There has been no school for primary children in my neighbourhood since last July. Pro-democracy stay-at-homes fused with the annual long vacation led straight into a teachers’ strike over non-payment of salaries.
‘Now we’re hearing it’ll be the new year before the schools re-open,’ says Mamamercedes whose seven- and nine-year old sons, Eric and Sunday, attend the local primary school. Mamamercedes would prefer private schooling for her sons but her income from petty trading in groceries and her husband’s as a driver just can’t stretch to find the 700 naira ($21) per term needed to put each child through the cheapest private school.
‘I’m so worried,’ says Dickson, their father. ‘What these boys are missing now is so much more difficult to make up when they’re older. What chance had I to catch up? I want a better life for my children.’
Dickson believes in education. He called his baby daughter ‘Mercedes’ after a character in The Count of Monte Cristo, which he finished reading the day she was born. He shouldered a lot of teasing as a result: ‘Why for you name your pikin after car?’; ‘He’s just hoping she’ll bring her daddy plenty of money and a Mercedes of his own’.
Dickson’s protestations that he named his daughter ‘for book’ and not ‘for money’, are laughed off. But most of those who tease Dickson – street traders who pause for a drink outside Mamamercedes’ stall, building workers waiting to be called for a job, the unemployed whiling away time playing ludo or draughts – are also anxious about the fate of their children’s education.
Primary education has been free and compulsory in western Nigeria since 1955. Lagos is used to 95 per cent of its primary children attending school. School systems used to crash in other parts of the country but never in Lagos. Now Lagos primary schools are joining the chaos. Enrolments fell two per cent between 1992 and 1993.
This figure is nothing compared to national statistics. Since 1988, when 80 per cent of eligible children were enrolled, attendances have dwindled to only 60 per cent last year.

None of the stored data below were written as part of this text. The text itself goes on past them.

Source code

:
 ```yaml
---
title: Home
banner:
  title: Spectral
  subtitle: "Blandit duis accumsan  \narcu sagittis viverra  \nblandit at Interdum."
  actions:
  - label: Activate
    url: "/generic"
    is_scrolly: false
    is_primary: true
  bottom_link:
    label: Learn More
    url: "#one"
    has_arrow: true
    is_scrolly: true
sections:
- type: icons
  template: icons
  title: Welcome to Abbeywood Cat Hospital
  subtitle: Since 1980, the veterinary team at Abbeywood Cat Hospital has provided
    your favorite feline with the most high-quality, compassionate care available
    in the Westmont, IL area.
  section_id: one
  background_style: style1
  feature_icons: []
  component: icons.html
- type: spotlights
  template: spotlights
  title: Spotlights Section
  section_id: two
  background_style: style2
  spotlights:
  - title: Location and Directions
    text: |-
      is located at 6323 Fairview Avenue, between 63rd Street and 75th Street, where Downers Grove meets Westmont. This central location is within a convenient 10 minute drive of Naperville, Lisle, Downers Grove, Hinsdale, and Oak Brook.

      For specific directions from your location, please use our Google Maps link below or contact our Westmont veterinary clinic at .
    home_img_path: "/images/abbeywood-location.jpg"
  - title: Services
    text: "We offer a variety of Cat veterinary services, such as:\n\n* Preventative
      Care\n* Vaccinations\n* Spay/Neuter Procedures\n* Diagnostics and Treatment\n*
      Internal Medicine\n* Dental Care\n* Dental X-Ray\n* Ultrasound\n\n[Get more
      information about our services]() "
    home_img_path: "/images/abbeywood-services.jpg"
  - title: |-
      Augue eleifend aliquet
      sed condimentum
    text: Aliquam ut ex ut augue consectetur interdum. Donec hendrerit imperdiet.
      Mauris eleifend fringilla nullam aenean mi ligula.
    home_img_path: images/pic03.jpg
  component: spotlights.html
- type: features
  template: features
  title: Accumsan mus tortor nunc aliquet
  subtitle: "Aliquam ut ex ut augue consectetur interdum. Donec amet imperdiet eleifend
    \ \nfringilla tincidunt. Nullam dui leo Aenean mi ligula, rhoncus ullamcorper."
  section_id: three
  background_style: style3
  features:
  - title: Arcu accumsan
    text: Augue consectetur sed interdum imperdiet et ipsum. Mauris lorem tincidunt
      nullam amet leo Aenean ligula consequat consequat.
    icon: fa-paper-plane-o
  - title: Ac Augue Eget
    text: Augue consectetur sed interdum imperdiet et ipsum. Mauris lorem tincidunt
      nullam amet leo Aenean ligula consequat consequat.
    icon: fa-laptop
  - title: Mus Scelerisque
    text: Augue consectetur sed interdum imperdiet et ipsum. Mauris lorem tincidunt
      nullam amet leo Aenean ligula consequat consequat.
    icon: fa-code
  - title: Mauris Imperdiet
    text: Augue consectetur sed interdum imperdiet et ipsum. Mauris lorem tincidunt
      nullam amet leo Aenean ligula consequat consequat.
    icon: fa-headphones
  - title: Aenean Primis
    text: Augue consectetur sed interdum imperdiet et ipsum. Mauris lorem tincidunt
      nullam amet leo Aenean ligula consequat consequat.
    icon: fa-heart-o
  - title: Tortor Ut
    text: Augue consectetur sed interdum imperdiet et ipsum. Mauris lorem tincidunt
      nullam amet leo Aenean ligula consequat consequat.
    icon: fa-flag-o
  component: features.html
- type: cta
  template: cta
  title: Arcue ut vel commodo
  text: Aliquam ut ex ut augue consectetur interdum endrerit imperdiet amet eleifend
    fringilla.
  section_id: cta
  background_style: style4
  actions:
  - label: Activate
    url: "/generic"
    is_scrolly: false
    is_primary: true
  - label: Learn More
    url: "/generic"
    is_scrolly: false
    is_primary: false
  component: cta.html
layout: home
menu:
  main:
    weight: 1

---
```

Teachers’ strikes are the immediate cause of parents’ disaffection. Arbitrary education levies also discourage schooling. And there is discontent about the wretched learning environment of primary schools everywhere in Nigeria. Most are tin-roofed shelters in varying stages of decay. Few have toilets and those which do are in such a foul state as to discourage use. Classrooms lack electricity and water. When the sun shines the children bake. When the rain falls they cannot hear the lesson for the thundering of rain on the tin roof – if there is a roof. Books? What books? Writing materials? Few authorities provide them.
I find it amazing therefore that a recent, unpublished nation-wide survey of Nigerian women conducted by the United Nations Children’s Fund finds that 98 per cent, whether from north or south, town or country, Christian or Muslim, literate or illiterate (and 70 per cent are illiterate), still want their children to go to school. Not only that, but most want their daughters as well as their sons to go on to tertiary education. There are communal differences. Only 45 per cent of Muslim women in the North want university-educated daughters, compared to 73 per cent of pagan women and 72 per cent of Christian women.
I came away from reading the report wondering whether the researchers – all Nigerians – had strayed into a Nigeria hitherto hidden from government planners and other aid agencies. All the high-profile educational programmes are about educating ‘ignorant’ women through vocational training and literacy classes. But here are Nigerian women saying ‘What we want is education for our children’. I knew this had to be the authentic voice of the married woman because the researchers also found out that 96 per cent of women had no concept of leisure time, and 84 per cent would like to attend literacy classes but three-quarters wouldn’t be able to find the time.
Sounds a bit like me trying to find time for some self-improvement scheme – and I’ve only got three children. Most Nigerian women have six. But they know what they want for their children. They would prioritize education. Unfortunately, it seems that the Government is unlikely to listen to them.
Elizabeth Obadina is a freelance writer and journalist living in Lagos.